Pull every line containing "which" from the listing.

* * *

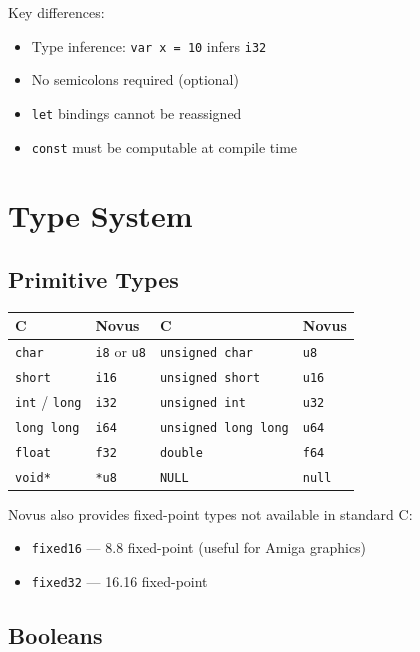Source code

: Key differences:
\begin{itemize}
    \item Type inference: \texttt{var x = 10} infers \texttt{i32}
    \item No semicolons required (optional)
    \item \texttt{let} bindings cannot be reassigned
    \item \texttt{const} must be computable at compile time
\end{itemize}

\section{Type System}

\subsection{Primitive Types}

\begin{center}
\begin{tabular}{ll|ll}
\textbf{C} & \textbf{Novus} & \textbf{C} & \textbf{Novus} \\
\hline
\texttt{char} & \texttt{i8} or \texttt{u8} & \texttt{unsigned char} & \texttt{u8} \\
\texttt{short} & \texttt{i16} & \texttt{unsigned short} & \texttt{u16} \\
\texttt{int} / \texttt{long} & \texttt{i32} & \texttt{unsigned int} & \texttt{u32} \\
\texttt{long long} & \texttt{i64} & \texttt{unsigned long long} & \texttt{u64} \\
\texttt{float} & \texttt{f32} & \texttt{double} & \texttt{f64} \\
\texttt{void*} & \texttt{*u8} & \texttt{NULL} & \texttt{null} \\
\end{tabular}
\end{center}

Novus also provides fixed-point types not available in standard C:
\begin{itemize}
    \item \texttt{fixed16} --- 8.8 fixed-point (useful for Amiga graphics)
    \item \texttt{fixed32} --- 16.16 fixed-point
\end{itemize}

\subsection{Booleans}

* * *

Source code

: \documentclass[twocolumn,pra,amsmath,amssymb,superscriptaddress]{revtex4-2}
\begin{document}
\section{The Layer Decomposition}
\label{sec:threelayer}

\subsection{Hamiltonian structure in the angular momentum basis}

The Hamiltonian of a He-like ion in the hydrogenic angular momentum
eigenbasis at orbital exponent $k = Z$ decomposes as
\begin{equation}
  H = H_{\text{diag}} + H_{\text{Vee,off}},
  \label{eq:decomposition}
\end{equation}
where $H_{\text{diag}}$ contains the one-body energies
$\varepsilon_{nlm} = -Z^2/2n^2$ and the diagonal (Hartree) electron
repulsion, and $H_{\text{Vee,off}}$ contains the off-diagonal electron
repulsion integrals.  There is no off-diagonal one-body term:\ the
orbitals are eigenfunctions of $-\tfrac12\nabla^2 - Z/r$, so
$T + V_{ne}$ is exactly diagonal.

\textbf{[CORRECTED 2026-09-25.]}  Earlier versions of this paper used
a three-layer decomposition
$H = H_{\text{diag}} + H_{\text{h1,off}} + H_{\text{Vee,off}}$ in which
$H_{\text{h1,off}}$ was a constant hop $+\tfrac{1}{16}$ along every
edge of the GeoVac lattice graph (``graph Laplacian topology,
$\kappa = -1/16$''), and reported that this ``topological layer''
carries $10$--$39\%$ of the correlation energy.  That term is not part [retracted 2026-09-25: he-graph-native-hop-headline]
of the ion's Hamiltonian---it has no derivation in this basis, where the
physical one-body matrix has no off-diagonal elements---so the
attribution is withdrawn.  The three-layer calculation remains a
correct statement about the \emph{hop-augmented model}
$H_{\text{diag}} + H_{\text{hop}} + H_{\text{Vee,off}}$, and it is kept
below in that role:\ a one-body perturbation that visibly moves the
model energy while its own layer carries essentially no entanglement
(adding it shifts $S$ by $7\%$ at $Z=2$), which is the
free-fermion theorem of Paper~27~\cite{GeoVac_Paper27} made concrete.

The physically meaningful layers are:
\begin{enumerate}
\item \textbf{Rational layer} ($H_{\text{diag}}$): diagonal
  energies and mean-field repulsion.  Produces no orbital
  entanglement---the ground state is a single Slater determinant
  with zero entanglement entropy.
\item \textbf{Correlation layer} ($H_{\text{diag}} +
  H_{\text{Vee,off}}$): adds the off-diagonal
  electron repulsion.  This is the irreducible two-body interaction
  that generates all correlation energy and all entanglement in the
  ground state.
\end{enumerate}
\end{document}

* * *

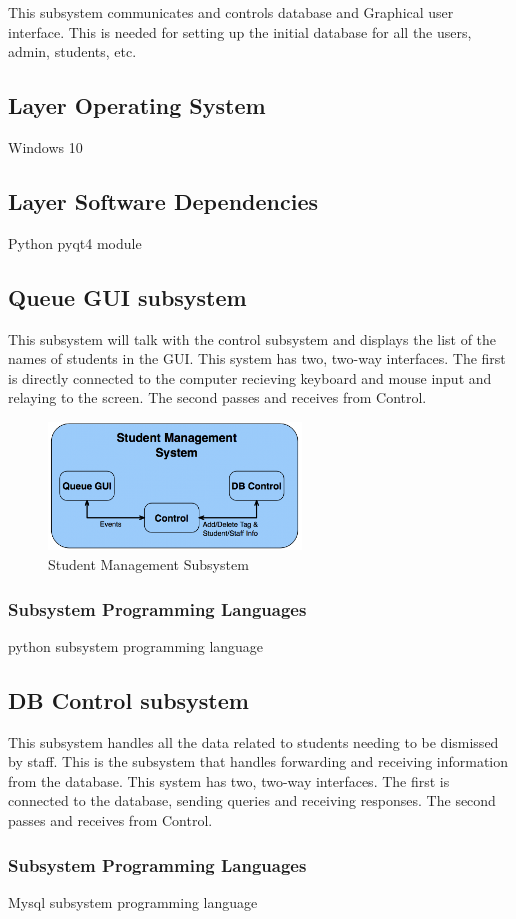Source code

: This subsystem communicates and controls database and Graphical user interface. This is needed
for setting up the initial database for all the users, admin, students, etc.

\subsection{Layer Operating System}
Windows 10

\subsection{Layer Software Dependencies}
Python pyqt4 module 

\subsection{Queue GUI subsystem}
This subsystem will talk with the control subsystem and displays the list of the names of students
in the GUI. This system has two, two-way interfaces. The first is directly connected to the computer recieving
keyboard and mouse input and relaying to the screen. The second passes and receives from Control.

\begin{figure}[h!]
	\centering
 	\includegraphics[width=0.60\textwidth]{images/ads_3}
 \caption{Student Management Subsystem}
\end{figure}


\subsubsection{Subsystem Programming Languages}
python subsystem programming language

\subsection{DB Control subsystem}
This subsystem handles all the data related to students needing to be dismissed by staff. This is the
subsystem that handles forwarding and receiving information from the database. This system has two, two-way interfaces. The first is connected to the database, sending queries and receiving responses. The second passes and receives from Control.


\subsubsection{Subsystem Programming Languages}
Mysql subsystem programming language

* * *

ANSWER:
$H = H_{\text{diag}} + H_{\text{h1,off}} + H_{\text{Vee,off}}$ in which
(adding it shifts $S$ by $7\%$ at $Z=2$), which is the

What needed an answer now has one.